LSU Researchers to Gather Data About Flood Insurance Maps in Slidell, Mandeville
Researchers from LSU's Disaster Science and Management Program will be in Slidell and Mandeville on Sunday and Monday to survey residents on the impact of new flood insurance rate maps.
Business and homeowners in randomly selected neighborhoods will receive a mail-in questionnaire on their experiences with flood insurance and flood map changes, said Melanie Gall, the study's principal investigator.
Gall said specific survey areas have not been decided upon yet but will consist of 1,200 homes and businesses.
The survey is part of an ongoing study titled "Changing Flood Mitigation: The Consequences of New Flood Insurance Rate Maps on Louisiana Coastal Communities."

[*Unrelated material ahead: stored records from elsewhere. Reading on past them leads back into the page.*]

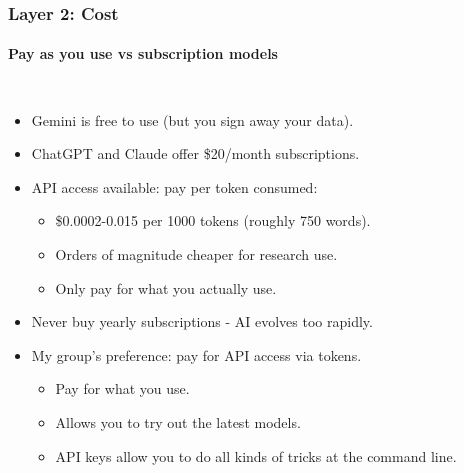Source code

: \documentclass[aspectratio=169]{beamer}
\begin{document}
\begin{frame}
    \frametitle{Layer 2: Cost}
    \framesubtitle{Pay as you use vs subscription models}
    
    \begin{columns}
        \begin{itemize}
            \item Gemini is free to use (but you sign away your data).
            \item ChatGPT and Claude offer \$20/month subscriptions.
            \item API access available: pay per token consumed:
                \begin{itemize}
                    \item \$0.0002-0.015 per 1000 tokens (roughly 750 words).
                    \item Orders of magnitude cheaper for research use.
                    \item Only pay for what you actually use.
                \end{itemize}
            \item Never buy yearly subscriptions - AI evolves too rapidly.
            \item My group's preference: pay for API access via tokens.
                \begin{itemize}
                    \item Pay for what you use.
                    \item Allows you to try out the latest models.
                    \item API keys allow you to do all kinds of tricks at the command line.
                \end{itemize}
        \end{itemize}
        

\end{columns}
\end{frame}
\end{document}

According to Gall, the survey will ask participants how they feel about the new rates and flood insurance maps and how their property has been affected.
Gall said the study looks at the social and economic impact recent flood insurance rate map changes have had on coastal communities as well as make suggestions for a more efficient flood insurance plan.
"The National Flood Insurance Program is $18 billion in the red," Gall said. "We've heard of communities saying (insurance rates) will ruin us and there is a need to reform the program, but how?"
The study began in February 2010 and will continue until February 2012. The project's general findings will be shared at a public meeting at the end of the study's run.
According to Gall, the past year has been spent studying flood information and surveying residents in Cameron, Calcasieu, Lafourche, Livingston, St. Tammany and Vermilion parishes. Data collection will be completed in May.
The study grew out of questions that arose from the Federal Emergency Management Agency's National Flood Insurance Program's remapping of flood zones that lasted from 2003 to 2010, and what this could mean for homeowners in the wake of Hurricanes Katrina and Rita, Gall said.
According to Jude Egan, co-investigator for the project, the remapping placed homeowners who had previously not been in high-risk flood zones into these areas and raised flood insurance rates and construction requirements.
"This study is not 'if,'" Egan said. "It's 'what' are the impacts, what are the economic, what are the cultural consequences."
Egan said FEMA mandated that parish governments adopt new flood insurance maps, but several parishes have appealed accepting the maps on grounds that there were errors in the maps.
In 2009, St. Tammany Parish appealed its flood insurance rate maps proposed by FEMA on grounds that they were not accurate. The maps have not been accepted yet, as parish surveyors check for map accuracy and negotiate with FEMA, parish government spokesman Tom Beale said.